FIlipino American Susie Ibarra wins the Pulitzer for Music and Honestly, It’s About Time

When Susie Ibarra’s name dropped as the 2025 Pulitzer Prize winner for Music, we clutched our chests, screamed a little, and instantly pressed play on her piece Sky Islands. And if you haven’t heard it yet, run, don’t walk.

Her win didn’t just break a barrier, it rewrote what the stage sounds like for all of us. Check it out:


Susie Ibarra, a boundary-breaking Filipina American composer and percussionist, just made history. Sky Islands, her haunting and expansive tribute to the Philippine mountain rainforests, snagged one of the most prestigious honors in classical music. This is the first time a Filipina American has ever won a Pulitzer for Music.
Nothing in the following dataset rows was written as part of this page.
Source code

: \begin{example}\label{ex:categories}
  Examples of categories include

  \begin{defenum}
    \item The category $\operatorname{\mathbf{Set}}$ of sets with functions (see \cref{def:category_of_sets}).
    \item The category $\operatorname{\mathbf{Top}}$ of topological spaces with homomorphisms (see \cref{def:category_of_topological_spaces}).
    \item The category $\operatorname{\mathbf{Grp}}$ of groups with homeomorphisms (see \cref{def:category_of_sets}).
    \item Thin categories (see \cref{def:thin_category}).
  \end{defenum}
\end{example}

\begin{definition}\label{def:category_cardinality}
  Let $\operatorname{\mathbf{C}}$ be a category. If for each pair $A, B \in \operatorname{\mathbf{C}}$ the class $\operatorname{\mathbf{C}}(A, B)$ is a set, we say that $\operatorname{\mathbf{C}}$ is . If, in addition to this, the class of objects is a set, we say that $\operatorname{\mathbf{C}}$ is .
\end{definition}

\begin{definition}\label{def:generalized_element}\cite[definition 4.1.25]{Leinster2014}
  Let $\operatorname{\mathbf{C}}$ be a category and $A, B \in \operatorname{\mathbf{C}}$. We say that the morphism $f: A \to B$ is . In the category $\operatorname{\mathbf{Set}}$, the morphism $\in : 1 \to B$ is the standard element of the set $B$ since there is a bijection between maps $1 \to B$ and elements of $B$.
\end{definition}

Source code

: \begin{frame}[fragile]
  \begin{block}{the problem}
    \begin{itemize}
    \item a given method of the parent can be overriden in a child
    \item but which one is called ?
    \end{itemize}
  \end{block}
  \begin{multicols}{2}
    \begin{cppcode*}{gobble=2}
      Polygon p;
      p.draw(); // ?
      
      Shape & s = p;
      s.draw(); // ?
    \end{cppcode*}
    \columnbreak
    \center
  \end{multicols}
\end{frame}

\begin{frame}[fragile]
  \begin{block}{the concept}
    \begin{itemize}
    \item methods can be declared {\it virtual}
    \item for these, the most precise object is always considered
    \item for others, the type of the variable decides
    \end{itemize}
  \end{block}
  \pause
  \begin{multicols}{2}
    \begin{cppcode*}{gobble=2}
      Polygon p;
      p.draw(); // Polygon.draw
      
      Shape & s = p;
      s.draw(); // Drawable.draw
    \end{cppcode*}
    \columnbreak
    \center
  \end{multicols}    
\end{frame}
Her win doesn’t just make history. It shifts the frequency of who gets heard and what stories get told.

What makes Sky Islands so powerful isn’t just its musicality (though, yes, it slaps in the most soul-stirring way). It’s that it’s rooted in us — in the landscapes of Luzon, in kulintang rhythms and bamboo percussion, in melodies that feel both ancient and futuristic. It’s giving ancestral memory meets avant-garde realness.

The piece premiered at the Asia Society in New York last summer, and it’s been turning heads ever since. The Pulitzer jury said Ibarra’s work "challenges the notion of the compositional voice," and we’d argue that’s exactly what more of classical music needs. Voices like Ibarra’s, rooted in community, culture, and craft.

Photo Credit: Susie Ibarra

But Ibarra isn’t just composing for concert halls. She’s been in these intergenerational streets, co-founding Song of the Bird King, a platform that documents, preserves, and collaborates with indigenous communities through music and environmental storytelling. Her work doesn’t just sound good, it means something. It pulses with ecology, identity, and resistance.

For those of us in the diaspora — Filipino Americans, creatives, musicians, culture-shapers, this moment feels like a long-overdue spotlight. Ibarra isn’t just winning awards. She’s opening doors. She’s proof that the rhythms we grew up with, the stories our lolas told, and the sounds of our motherland are not only worthy of global stages, they belong there.

So yes, let’s celebrate Susie. Blast Sky Islands. Send it to your tita who still thinks music isn’t a “real career.” Share it with your group chat. And most importantly, take this as your sign. Our stories are valid. Our art is vital. And this moment is only the beginning.